### Prompt
The answer must be an exact printing of every record below, with the pictures omitted.

[Stored data]
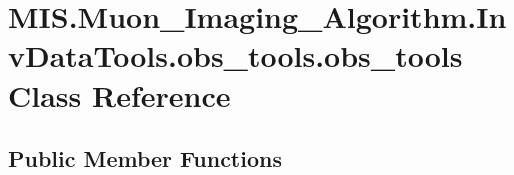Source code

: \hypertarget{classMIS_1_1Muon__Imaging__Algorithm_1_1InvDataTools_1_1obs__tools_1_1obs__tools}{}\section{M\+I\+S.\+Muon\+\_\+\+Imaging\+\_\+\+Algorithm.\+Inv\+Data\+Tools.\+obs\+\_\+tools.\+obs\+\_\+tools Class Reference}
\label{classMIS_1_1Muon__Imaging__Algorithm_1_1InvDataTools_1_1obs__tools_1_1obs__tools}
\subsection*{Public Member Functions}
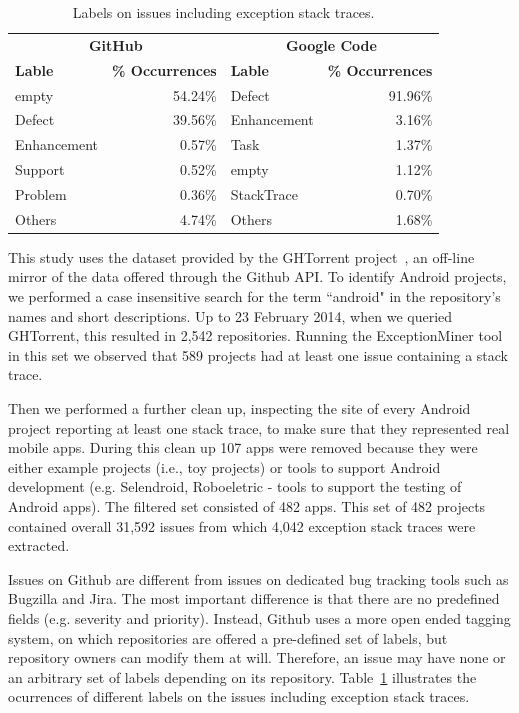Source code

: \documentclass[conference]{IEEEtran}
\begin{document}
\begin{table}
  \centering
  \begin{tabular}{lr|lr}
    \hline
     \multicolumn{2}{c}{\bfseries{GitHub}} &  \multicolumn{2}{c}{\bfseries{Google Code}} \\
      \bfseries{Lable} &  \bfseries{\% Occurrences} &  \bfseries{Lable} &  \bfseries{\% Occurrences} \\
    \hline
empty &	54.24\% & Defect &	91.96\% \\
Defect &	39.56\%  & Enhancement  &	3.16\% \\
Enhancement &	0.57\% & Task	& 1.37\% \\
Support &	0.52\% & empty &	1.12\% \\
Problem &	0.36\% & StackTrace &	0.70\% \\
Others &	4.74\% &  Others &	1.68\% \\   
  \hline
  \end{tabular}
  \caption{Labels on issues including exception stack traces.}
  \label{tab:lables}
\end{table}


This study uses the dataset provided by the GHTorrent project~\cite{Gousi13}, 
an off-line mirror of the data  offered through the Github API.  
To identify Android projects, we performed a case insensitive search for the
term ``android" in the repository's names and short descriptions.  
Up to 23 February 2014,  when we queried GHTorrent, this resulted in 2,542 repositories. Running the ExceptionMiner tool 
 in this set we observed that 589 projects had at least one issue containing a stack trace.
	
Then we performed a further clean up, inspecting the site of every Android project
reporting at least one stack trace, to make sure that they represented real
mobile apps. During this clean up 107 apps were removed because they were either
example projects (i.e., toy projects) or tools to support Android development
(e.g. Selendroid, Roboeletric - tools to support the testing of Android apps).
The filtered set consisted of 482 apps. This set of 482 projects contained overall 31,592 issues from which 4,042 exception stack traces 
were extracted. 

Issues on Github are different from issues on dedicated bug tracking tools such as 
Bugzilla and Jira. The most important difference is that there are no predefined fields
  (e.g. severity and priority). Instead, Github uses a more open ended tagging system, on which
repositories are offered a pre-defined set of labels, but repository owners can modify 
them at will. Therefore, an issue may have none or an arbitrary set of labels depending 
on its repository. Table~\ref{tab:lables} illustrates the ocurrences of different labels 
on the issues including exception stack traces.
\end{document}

### Written solution
Source code

: \hypertarget{classMIS_1_1Muon__Imaging__Algorithm_1_1InvDataTools_1_1obs__tools_1_1obs__tools}{}\section{M\+I\+S.\+Muon\+\_\+\+Imaging\+\_\+\+Algorithm.\+Inv\+Data\+Tools.\+obs\+\_\+tools.\+obs\+\_\+tools Class Reference}
\label{classMIS_1_1Muon__Imaging__Algorithm_1_1InvDataTools_1_1obs__tools_1_1obs__tools}
\subsection*{Public Member Functions}
Source code

: \documentclass[conference]{IEEEtran}
\begin{document}
\begin{table}
  \centering
  \begin{tabular}{lr|lr}
    \hline
     \multicolumn{2}{c}{\bfseries{GitHub}} &  \multicolumn{2}{c}{\bfseries{Google Code}} \\
      \bfseries{Lable} &  \bfseries{\% Occurrences} &  \bfseries{Lable} &  \bfseries{\% Occurrences} \\
    \hline
empty &	54.24\% & Defect &	91.96\% \\
Defect &	39.56\%  & Enhancement  &	3.16\% \\
Enhancement &	0.57\% & Task	& 1.37\% \\
Support &	0.52\% & empty &	1.12\% \\
Problem &	0.36\% & StackTrace &	0.70\% \\
Others &	4.74\% &  Others &	1.68\% \\   
  \hline
  \end{tabular}
  \caption{Labels on issues including exception stack traces.}
  \label{tab:lables}
\end{table}


This study uses the dataset provided by the GHTorrent project~\cite{Gousi13}, 
an off-line mirror of the data  offered through the Github API.  
To identify Android projects, we performed a case insensitive search for the
term ``android" in the repository's names and short descriptions.  
Up to 23 February 2014,  when we queried GHTorrent, this resulted in 2,542 repositories. Running the ExceptionMiner tool 
 in this set we observed that 589 projects had at least one issue containing a stack trace.
	
Then we performed a further clean up, inspecting the site of every Android project
reporting at least one stack trace, to make sure that they represented real
mobile apps. During this clean up 107 apps were removed because they were either
example projects (i.e., toy projects) or tools to support Android development
(e.g. Selendroid, Roboeletric - tools to support the testing of Android apps).
The filtered set consisted of 482 apps. This set of 482 projects contained overall 31,592 issues from which 4,042 exception stack traces 
were extracted. 

Issues on Github are different from issues on dedicated bug tracking tools such as 
Bugzilla and Jira. The most important difference is that there are no predefined fields
  (e.g. severity and priority). Instead, Github uses a more open ended tagging system, on which
repositories are offered a pre-defined set of labels, but repository owners can modify 
them at will. Therefore, an issue may have none or an arbitrary set of labels depending 
on its repository. Table~\ref{tab:lables} illustrates the ocurrences of different labels 
on the issues including exception stack traces.
\end{document}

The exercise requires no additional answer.